Ees, aeroporti europei chiedono più flessibilità sui controlli
Otto Paesi Ue e la Svizzera sollecitano deroghe oltre il 6 settembre
La possibilità di sospendere temporaneamente l’Entry/Exit System sta diventando una leva operativa per diversi grandi scali europei, alle prese con flussi estivi che il nuovo dispositivo automatizzato di controllo alle frontiere non riesce a gestire senza generare attese molto elevate. La Commissione europea ha autorizzato questa facoltà fino al 6 settembre, limitandola a situazioni considerate “eccezionali”.
Secondo quanto riferito da "Politico.eu", otto Stati dell’Unione europea e la Svizzera chiedono già che l’esenzione venga estesa oltre tale data. Il sistema, introdotto il 10 aprile scorso per registrare gli ingressi nello spazio Schengen dei viaggiatori provenienti da Paesi extra Ue, comporta infatti procedure biometriche che, nelle fasce di massima affluenza, stanno congestionando alcuni dei principali punti di frontiera aeroportuali.

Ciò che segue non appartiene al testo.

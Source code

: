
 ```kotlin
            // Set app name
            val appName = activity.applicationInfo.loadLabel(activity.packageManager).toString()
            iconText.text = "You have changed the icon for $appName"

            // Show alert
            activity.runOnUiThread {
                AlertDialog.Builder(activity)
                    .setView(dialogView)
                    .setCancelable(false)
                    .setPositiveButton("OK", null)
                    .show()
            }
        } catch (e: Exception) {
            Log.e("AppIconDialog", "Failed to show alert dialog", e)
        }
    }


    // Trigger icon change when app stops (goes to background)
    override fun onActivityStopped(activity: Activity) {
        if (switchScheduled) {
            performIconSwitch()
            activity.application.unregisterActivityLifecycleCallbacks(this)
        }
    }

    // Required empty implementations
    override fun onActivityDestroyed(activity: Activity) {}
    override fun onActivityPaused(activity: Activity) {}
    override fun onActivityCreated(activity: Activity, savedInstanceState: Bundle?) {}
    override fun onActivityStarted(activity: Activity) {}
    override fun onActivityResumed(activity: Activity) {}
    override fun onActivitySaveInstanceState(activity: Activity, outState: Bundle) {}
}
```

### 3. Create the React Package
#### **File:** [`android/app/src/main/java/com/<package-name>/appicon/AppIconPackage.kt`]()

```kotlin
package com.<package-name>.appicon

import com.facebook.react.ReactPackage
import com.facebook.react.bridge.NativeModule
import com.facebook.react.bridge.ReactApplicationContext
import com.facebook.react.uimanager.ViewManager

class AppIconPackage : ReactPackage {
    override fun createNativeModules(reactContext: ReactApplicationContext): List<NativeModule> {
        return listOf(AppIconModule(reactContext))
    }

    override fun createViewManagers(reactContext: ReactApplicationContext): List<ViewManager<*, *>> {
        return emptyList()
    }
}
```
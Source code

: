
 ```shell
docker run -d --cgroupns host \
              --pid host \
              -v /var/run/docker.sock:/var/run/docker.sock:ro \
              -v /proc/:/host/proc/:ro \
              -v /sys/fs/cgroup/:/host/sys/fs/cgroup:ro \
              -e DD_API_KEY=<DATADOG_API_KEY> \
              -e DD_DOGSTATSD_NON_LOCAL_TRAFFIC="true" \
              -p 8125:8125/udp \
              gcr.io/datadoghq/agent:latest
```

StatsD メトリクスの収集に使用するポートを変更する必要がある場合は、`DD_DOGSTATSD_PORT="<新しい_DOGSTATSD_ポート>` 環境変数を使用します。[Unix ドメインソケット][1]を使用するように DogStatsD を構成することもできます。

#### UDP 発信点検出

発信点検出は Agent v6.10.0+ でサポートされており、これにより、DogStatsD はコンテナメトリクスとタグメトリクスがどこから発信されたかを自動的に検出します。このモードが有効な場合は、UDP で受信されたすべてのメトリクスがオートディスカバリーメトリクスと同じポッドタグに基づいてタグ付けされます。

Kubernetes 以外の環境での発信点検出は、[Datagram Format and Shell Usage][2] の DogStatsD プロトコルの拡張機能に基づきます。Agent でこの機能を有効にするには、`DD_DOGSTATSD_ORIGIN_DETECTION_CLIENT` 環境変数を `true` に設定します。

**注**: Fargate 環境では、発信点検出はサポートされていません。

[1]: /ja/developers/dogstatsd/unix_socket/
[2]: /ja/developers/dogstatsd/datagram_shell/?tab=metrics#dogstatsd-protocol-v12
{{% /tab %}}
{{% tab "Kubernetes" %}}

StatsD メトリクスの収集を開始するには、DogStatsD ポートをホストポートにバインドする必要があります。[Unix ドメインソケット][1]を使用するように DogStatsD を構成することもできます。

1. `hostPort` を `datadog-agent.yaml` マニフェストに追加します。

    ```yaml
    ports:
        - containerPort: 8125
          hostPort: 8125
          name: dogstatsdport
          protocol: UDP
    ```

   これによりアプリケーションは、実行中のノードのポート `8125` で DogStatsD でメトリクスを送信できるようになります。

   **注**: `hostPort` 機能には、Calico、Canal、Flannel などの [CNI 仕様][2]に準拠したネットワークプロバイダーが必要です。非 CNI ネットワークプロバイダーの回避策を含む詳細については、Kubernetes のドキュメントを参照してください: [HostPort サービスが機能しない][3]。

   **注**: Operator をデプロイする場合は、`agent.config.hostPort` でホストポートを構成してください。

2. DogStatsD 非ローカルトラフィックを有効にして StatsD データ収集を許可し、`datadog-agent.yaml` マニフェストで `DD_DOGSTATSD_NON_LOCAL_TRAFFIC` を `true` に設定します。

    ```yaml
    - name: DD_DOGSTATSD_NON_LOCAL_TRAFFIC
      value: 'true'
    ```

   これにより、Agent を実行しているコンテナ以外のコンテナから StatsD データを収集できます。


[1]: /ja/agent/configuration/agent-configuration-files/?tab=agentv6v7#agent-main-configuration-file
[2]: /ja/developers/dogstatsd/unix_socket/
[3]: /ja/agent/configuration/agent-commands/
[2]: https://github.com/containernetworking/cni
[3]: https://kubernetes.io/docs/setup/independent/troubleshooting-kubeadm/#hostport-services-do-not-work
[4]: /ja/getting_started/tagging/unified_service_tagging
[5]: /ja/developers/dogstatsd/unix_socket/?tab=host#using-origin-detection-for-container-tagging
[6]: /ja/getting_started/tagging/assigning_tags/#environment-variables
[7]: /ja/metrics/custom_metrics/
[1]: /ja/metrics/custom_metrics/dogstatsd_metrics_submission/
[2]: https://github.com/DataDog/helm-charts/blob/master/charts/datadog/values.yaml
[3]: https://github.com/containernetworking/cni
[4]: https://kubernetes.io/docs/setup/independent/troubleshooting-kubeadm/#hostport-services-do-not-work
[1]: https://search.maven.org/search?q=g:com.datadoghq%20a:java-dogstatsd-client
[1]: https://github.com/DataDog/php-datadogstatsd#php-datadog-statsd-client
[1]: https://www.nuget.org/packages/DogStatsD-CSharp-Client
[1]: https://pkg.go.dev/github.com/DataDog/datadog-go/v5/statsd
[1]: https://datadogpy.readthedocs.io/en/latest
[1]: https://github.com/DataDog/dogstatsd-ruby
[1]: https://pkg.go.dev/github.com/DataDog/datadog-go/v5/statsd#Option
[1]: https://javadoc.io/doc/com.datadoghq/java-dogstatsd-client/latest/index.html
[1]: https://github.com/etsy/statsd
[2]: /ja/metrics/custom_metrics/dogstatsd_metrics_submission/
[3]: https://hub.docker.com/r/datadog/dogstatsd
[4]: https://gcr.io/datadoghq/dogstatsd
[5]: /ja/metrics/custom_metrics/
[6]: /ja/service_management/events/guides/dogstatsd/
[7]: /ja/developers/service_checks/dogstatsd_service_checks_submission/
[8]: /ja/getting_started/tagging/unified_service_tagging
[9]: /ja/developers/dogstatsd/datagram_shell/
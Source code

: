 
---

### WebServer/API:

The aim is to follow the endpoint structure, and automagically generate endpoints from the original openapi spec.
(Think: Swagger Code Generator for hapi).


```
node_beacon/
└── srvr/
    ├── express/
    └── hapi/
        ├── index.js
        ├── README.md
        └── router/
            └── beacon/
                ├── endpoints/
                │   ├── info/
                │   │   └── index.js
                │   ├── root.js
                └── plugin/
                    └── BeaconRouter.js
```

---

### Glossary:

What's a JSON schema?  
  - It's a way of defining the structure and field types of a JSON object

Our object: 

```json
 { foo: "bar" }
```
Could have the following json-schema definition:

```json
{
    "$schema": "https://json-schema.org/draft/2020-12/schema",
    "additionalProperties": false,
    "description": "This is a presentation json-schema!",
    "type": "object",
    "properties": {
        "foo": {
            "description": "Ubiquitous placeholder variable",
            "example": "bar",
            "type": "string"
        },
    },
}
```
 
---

Fra gli aeroporti nei quali i controlli biometrici vengono interrotti in presenza di code figurano Francoforte, Bruxelles e Milano. La stessa prassi è adottata negli hub di Parigi ed Amsterdam. Air France-Klm ha dichiarato a "Politico.eu": “Quando si formano code durante i mesi estivi di punta, il sistema viene disattivato per garantire un transito agevole nei nostri hub di Parigi e Amsterdam”.
Gli aeroporti e le compagnie aeree avevano più volte segnalato alla Commissione europea i rischi legati all’entrata in funzione dell’Ees in prossimità dell’estate. La disattivazione resta consentita dal quadro normativo dell’Ue, pur discostandosi dall’impostazione originariamente prevista dall’esecutivo europeo per il funzionamento del sistema.